Write out each entry once more so that it matches the original exactly.

━━ Data for review ━━

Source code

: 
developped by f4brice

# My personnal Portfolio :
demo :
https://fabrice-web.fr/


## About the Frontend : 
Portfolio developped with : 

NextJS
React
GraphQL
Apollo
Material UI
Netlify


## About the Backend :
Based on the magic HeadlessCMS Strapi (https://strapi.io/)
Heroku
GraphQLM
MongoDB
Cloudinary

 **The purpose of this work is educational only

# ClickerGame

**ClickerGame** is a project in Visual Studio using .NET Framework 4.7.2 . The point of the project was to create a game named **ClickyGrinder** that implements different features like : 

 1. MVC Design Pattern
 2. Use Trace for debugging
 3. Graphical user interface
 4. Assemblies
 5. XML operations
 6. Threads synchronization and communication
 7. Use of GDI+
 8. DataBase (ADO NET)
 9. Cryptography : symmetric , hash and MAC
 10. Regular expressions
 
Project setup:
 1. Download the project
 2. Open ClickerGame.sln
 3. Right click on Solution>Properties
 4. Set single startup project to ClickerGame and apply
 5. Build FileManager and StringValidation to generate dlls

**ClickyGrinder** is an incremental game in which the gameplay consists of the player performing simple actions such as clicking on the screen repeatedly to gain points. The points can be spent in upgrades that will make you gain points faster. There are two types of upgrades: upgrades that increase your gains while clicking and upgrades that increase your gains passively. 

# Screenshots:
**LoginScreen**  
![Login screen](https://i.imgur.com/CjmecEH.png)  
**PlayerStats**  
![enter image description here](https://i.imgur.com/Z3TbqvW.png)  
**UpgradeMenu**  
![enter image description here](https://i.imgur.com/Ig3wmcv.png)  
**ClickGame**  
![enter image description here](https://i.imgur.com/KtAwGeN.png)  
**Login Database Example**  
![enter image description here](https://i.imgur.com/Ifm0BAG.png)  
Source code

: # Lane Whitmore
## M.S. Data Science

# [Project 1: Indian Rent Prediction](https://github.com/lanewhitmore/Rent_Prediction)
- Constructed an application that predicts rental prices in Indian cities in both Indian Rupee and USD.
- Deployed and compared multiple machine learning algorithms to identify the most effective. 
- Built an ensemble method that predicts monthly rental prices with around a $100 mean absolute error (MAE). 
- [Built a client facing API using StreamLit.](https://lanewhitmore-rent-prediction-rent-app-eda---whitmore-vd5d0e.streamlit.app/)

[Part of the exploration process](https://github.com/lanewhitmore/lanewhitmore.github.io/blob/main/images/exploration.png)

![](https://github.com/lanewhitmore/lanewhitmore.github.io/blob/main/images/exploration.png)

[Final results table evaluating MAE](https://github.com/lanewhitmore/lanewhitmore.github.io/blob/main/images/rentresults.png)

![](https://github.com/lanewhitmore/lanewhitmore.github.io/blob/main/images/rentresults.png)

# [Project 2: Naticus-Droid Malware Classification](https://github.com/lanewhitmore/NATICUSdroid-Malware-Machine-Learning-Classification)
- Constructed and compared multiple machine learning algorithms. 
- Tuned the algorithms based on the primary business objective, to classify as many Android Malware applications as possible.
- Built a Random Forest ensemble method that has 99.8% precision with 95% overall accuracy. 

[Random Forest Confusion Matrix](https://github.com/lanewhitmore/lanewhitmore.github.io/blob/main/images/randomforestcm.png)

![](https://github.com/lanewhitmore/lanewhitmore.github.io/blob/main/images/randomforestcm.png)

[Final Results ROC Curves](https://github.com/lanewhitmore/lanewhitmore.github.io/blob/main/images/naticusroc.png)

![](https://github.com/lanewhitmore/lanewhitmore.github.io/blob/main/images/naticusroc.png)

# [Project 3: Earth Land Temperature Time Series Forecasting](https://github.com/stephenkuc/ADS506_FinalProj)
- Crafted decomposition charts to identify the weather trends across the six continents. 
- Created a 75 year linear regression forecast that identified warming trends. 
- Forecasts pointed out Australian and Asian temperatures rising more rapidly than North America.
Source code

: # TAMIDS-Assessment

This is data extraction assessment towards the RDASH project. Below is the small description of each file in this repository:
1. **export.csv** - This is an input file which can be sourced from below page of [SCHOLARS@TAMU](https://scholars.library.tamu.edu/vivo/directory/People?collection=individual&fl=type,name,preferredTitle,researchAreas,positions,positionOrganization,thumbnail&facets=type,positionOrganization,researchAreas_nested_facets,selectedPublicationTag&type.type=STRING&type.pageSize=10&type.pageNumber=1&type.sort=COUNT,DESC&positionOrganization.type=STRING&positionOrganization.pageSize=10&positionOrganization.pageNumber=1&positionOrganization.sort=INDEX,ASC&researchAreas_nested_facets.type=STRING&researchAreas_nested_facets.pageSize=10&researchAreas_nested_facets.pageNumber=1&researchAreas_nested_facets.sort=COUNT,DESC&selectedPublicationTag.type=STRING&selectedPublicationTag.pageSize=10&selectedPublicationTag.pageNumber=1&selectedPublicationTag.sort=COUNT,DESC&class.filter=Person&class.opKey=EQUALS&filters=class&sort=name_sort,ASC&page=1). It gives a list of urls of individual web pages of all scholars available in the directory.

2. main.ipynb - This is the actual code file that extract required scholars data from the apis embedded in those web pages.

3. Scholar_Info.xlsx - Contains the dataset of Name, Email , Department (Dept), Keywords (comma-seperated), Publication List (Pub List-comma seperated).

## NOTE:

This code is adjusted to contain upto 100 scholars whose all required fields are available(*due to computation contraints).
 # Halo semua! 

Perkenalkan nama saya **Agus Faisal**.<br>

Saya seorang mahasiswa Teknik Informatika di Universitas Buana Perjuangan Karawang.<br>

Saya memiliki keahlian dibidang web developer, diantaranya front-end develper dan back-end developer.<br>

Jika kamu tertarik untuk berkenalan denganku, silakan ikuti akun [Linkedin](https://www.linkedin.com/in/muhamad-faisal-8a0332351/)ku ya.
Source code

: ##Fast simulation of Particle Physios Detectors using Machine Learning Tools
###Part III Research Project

━━━

## Solution to this problem
Source code

: 
developped by f4brice

# My personnal Portfolio :
demo :
https://fabrice-web.fr/


## About the Frontend : 
Portfolio developped with : 

NextJS
React
GraphQL
Apollo
Material UI
Netlify


## About the Backend :
Based on the magic HeadlessCMS Strapi (https://strapi.io/)
Heroku
GraphQLM
MongoDB
Cloudinary

 **The purpose of this work is educational only

# ClickerGame

**ClickerGame** is a project in Visual Studio using .NET Framework 4.7.2 . The point of the project was to create a game named **ClickyGrinder** that implements different features like : 

 1. MVC Design Pattern
 2. Use Trace for debugging
 3. Graphical user interface
 4. Assemblies
 5. XML operations
 6. Threads synchronization and communication
 7. Use of GDI+
 8. DataBase (ADO NET)
 9. Cryptography : symmetric , hash and MAC
 10. Regular expressions
 
Project setup:
 1. Download the project
 2. Open ClickerGame.sln
 3. Right click on Solution>Properties
 4. Set single startup project to ClickerGame and apply
 5. Build FileManager and StringValidation to generate dlls

**ClickyGrinder** is an incremental game in which the gameplay consists of the player performing simple actions such as clicking on the screen repeatedly to gain points. The points can be spent in upgrades that will make you gain points faster. There are two types of upgrades: upgrades that increase your gains while clicking and upgrades that increase your gains passively. 

# Screenshots:
**LoginScreen**  
![Login screen](https://i.imgur.com/CjmecEH.png)  
**PlayerStats**  
![enter image description here](https://i.imgur.com/Z3TbqvW.png)  
**UpgradeMenu**  
![enter image description here](https://i.imgur.com/Ig3wmcv.png)  
**ClickGame**  
![enter image description here](https://i.imgur.com/KtAwGeN.png)  
**Login Database Example**  
![enter image description here](https://i.imgur.com/Ifm0BAG.png)  
Source code

: # Lane Whitmore
## M.S. Data Science

# [Project 1: Indian Rent Prediction](https://github.com/lanewhitmore/Rent_Prediction)
- Constructed an application that predicts rental prices in Indian cities in both Indian Rupee and USD.
- Deployed and compared multiple machine learning algorithms to identify the most effective. 
- Built an ensemble method that predicts monthly rental prices with around a $100 mean absolute error (MAE). 
- [Built a client facing API using StreamLit.](https://lanewhitmore-rent-prediction-rent-app-eda---whitmore-vd5d0e.streamlit.app/)

[Part of the exploration process](https://github.com/lanewhitmore/lanewhitmore.github.io/blob/main/images/exploration.png)

![](https://github.com/lanewhitmore/lanewhitmore.github.io/blob/main/images/exploration.png)

[Final results table evaluating MAE](https://github.com/lanewhitmore/lanewhitmore.github.io/blob/main/images/rentresults.png)

![](https://github.com/lanewhitmore/lanewhitmore.github.io/blob/main/images/rentresults.png)

# [Project 2: Naticus-Droid Malware Classification](https://github.com/lanewhitmore/NATICUSdroid-Malware-Machine-Learning-Classification)
- Constructed and compared multiple machine learning algorithms. 
- Tuned the algorithms based on the primary business objective, to classify as many Android Malware applications as possible.
- Built a Random Forest ensemble method that has 99.8% precision with 95% overall accuracy. 

[Random Forest Confusion Matrix](https://github.com/lanewhitmore/lanewhitmore.github.io/blob/main/images/randomforestcm.png)

![](https://github.com/lanewhitmore/lanewhitmore.github.io/blob/main/images/randomforestcm.png)

[Final Results ROC Curves](https://github.com/lanewhitmore/lanewhitmore.github.io/blob/main/images/naticusroc.png)

![](https://github.com/lanewhitmore/lanewhitmore.github.io/blob/main/images/naticusroc.png)

# [Project 3: Earth Land Temperature Time Series Forecasting](https://github.com/stephenkuc/ADS506_FinalProj)
- Crafted decomposition charts to identify the weather trends across the six continents. 
- Created a 75 year linear regression forecast that identified warming trends. 
- Forecasts pointed out Australian and Asian temperatures rising more rapidly than North America.
Source code

: # TAMIDS-Assessment

This is data extraction assessment towards the RDASH project. Below is the small description of each file in this repository:
1. **export.csv** - This is an input file which can be sourced from below page of [SCHOLARS@TAMU](https://scholars.library.tamu.edu/vivo/directory/People?collection=individual&fl=type,name,preferredTitle,researchAreas,positions,positionOrganization,thumbnail&facets=type,positionOrganization,researchAreas_nested_facets,selectedPublicationTag&type.type=STRING&type.pageSize=10&type.pageNumber=1&type.sort=COUNT,DESC&positionOrganization.type=STRING&positionOrganization.pageSize=10&positionOrganization.pageNumber=1&positionOrganization.sort=INDEX,ASC&researchAreas_nested_facets.type=STRING&researchAreas_nested_facets.pageSize=10&researchAreas_nested_facets.pageNumber=1&researchAreas_nested_facets.sort=COUNT,DESC&selectedPublicationTag.type=STRING&selectedPublicationTag.pageSize=10&selectedPublicationTag.pageNumber=1&selectedPublicationTag.sort=COUNT,DESC&class.filter=Person&class.opKey=EQUALS&filters=class&sort=name_sort,ASC&page=1). It gives a list of urls of individual web pages of all scholars available in the directory.

2. main.ipynb - This is the actual code file that extract required scholars data from the apis embedded in those web pages.

3. Scholar_Info.xlsx - Contains the dataset of Name, Email , Department (Dept), Keywords (comma-seperated), Publication List (Pub List-comma seperated).

## NOTE:

This code is adjusted to contain upto 100 scholars whose all required fields are available(*due to computation contraints).
 # Halo semua! 

Perkenalkan nama saya **Agus Faisal**.<br>

Saya seorang mahasiswa Teknik Informatika di Universitas Buana Perjuangan Karawang.<br>

Saya memiliki keahlian dibidang web developer, diantaranya front-end develper dan back-end developer.<br>

Jika kamu tertarik untuk berkenalan denganku, silakan ikuti akun [Linkedin](https://www.linkedin.com/in/muhamad-faisal-8a0332351/)ku ya.
Source code

: ##Fast simulation of Particle Physios Detectors using Machine Learning Tools
###Part III Research Project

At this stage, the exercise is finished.